The Issuer has filed a registration statement (including a prospectus) with the Securities and Exchange Commission (the “SEC”) for the offering to which this communication relates. Before you invest, you should read the prospectus in that registration statement, the preliminary prospectus supplement and other documents the Issuer has filed with the SEC for more complete information about the Issuer and this offering. You may get these documents for free by visiting the Next-Generation EDGAR System on the SEC web site at www.sec.gov. Alternatively, the Issuer or any underwriter will arrange to send you the prospectus if you request it by calling J.P. Morgan Securities plc (for non-U.S. investors) at +44 207-134-2468 or J.P. Morgan Securities LLC (for U.S. investors) at 1-212-834-4533 (collect).
The information in this communication supersedes the information in the preliminary prospectus supplement to the extent it is inconsistent with such information.
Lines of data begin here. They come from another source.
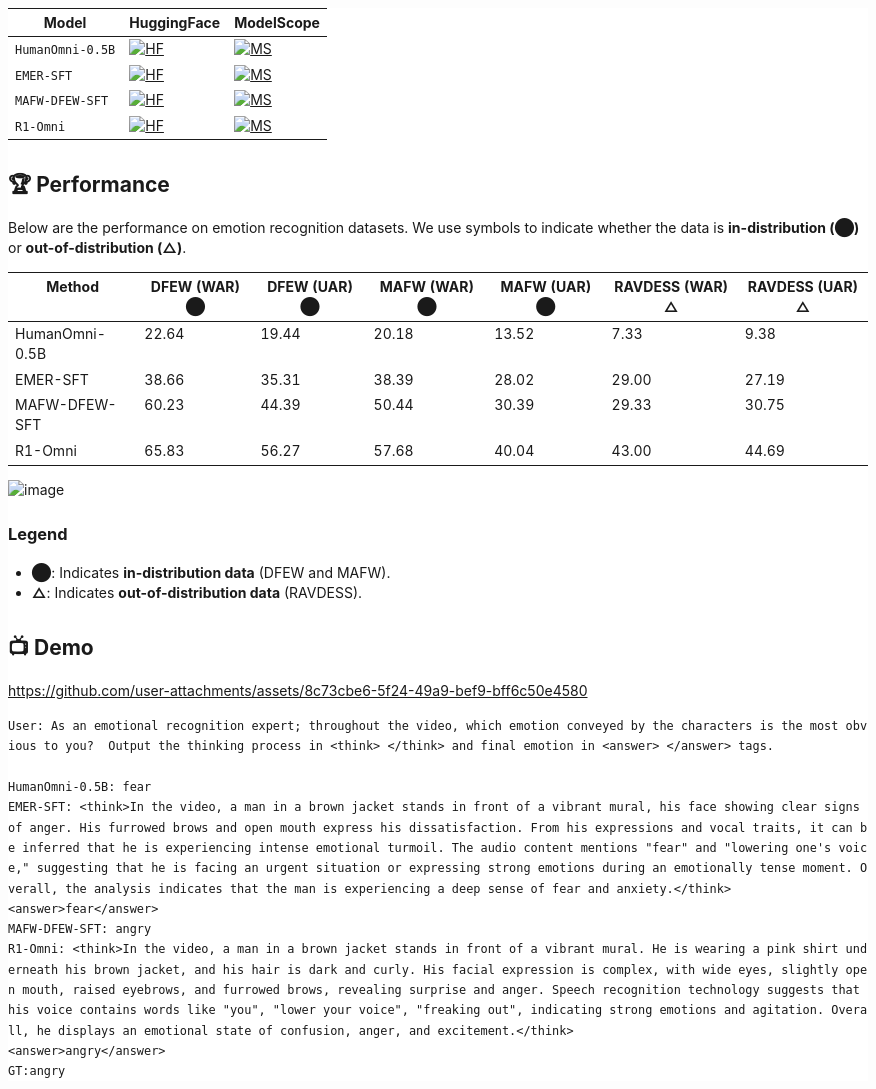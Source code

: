 | **Model**              | **HuggingFace**                                                                 | **ModelScope**                                                          |
|------------------------|---------------------------------------------------------------------------------|-------------------------------------------------------------------------|
| `HumanOmni-0.5B`      |  [![HF](https://img.shields.io/badge/🤗-Download-yellow)](https://hf.co/StarJiaxing/HumanOmni-0.5B) | [![MS](https://img.shields.io/badge/ModelScope-Download-blue)](https://modelscope.cn/models/iic/HumanOmni-0.5B) |
| `EMER-SFT`      |  [![HF](https://img.shields.io/badge/🤗-Download-yellow)](https://hf.co/StarJiaxing/EMER-SFT-0.5B)  | [![MS](https://img.shields.io/badge/ModelScope-Download-blue)](https://modelscope.cn/models/iic/EMER-SFT-0.5B)  |
| `MAFW-DFEW-SFT`       | [![HF](https://img.shields.io/badge/🤗-Download-yellow)](https://hf.co/StarJiaxing/MAFW-DFEW-0.5B)         | [![MS](https://img.shields.io/badge/ModelScope-Download-blue)](https://modelscope.cn/models/iic/MAFW-DFEW-0.5B)         |
| `R1-Omni`       | [![HF](https://img.shields.io/badge/🤗-Download-yellow)](https://hf.co/StarJiaxing/R1-Omni-0.5B)         | [![MS](https://img.shields.io/badge/ModelScope-Download-blue)](https://modelscope.cn/models/iic/R1-Omni-0.5B)         |
</div>



## 🏆 Performance

Below are the performance on emotion recognition datasets. We use symbols to indicate whether the data is **in-distribution (⬤)** or **out-of-distribution (△)**.

| Method                          | DFEW (WAR) ⬤ | DFEW (UAR) ⬤ | MAFW (WAR) ⬤ | MAFW (UAR) ⬤ | RAVDESS (WAR) △ | RAVDESS (UAR) △ |
|----------------------------------|---------------|---------------|---------------|---------------|------------------|------------------|
| HumanOmni-0.5B                   | 22.64         | 19.44         | 20.18         | 13.52         | 7.33             | 9.38             |
| EMER-SFT                         | 38.66       | 35.31         | 38.39         | 28.02         | 29.00            | 27.19            |
| MAFW-DFEW-SFT                    | 60.23         | 44.39         | 50.44         | 30.39         | 29.33            | 30.75            |
| R1-Omni                          | 65.83         | 56.27         | 57.68         | 40.04         | 43.00            | 44.69            |

![image](https://github.com/user-attachments/assets/f0239753-8a70-4e8b-9088-35c420595978)

### Legend
- **⬤**: Indicates **in-distribution data** (DFEW and MAFW).
- **△**: Indicates **out-of-distribution data** (RAVDESS).




## 📺  Demo
https://github.com/user-attachments/assets/8c73cbe6-5f24-49a9-bef9-bff6c50e4580
```
User: As an emotional recognition expert; throughout the video, which emotion conveyed by the characters is the most obvious to you?  Output the thinking process in <think> </think> and final emotion in <answer> </answer> tags.

HumanOmni-0.5B: fear
EMER-SFT: <think>In the video, a man in a brown jacket stands in front of a vibrant mural, his face showing clear signs of anger. His furrowed brows and open mouth express his dissatisfaction. From his expressions and vocal traits, it can be inferred that he is experiencing intense emotional turmoil. The audio content mentions "fear" and "lowering one's voice," suggesting that he is facing an urgent situation or expressing strong emotions during an emotionally tense moment. Overall, the analysis indicates that the man is experiencing a deep sense of fear and anxiety.</think>
<answer>fear</answer>
MAFW-DFEW-SFT: angry
R1-Omni: <think>In the video, a man in a brown jacket stands in front of a vibrant mural. He is wearing a pink shirt underneath his brown jacket, and his hair is dark and curly. His facial expression is complex, with wide eyes, slightly open mouth, raised eyebrows, and furrowed brows, revealing surprise and anger. Speech recognition technology suggests that his voice contains words like "you", "lower your voice", "freaking out", indicating strong emotions and agitation. Overall, he displays an emotional state of confusion, anger, and excitement.</think>
<answer>angry</answer>
GT:angry

```
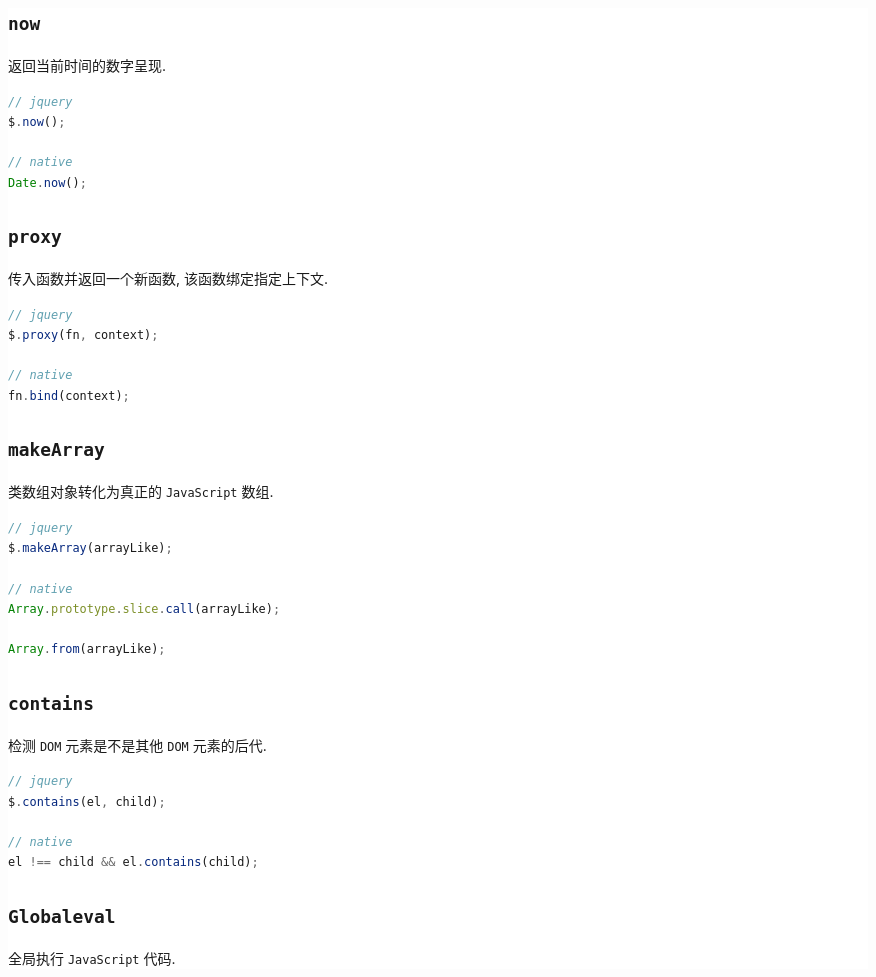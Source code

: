 ## `now`

返回当前时间的数字呈现.

```javascript
// jquery
$.now();

// native
Date.now();
```

## `proxy`

传入函数并返回一个新函数, 该函数绑定指定上下文.

```javascript
// jquery
$.proxy(fn, context);

// native
fn.bind(context);
```

## `makeArray`

类数组对象转化为真正的 `JavaScript` 数组.

```javascript
// jquery
$.makeArray(arrayLike);

// native
Array.prototype.slice.call(arrayLike);

Array.from(arrayLike);
```

## `contains`

检测 `DOM` 元素是不是其他 `DOM` 元素的后代.

```javascript
// jquery
$.contains(el, child);

// native
el !== child && el.contains(child);
```

## `Globaleval`

全局执行 `JavaScript` 代码.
Before you invest, you should read the preliminary prospectus supplement (including the documents incorporated by reference therein) for more information concerning the Issuer and the Notes.
This communication does not constitute an offer to sell or the solicitation of an offer to buy any securities in any jurisdiction to any person to whom it is unlawful to make such offer or solicitation in such jurisdiction.
Any disclaimers or other notices that may appear below are not applicable to this communication and should be disregarded. Such disclaimers or other notices were automatically generated as a result of this communication being sent via Bloomberg email or another communication system.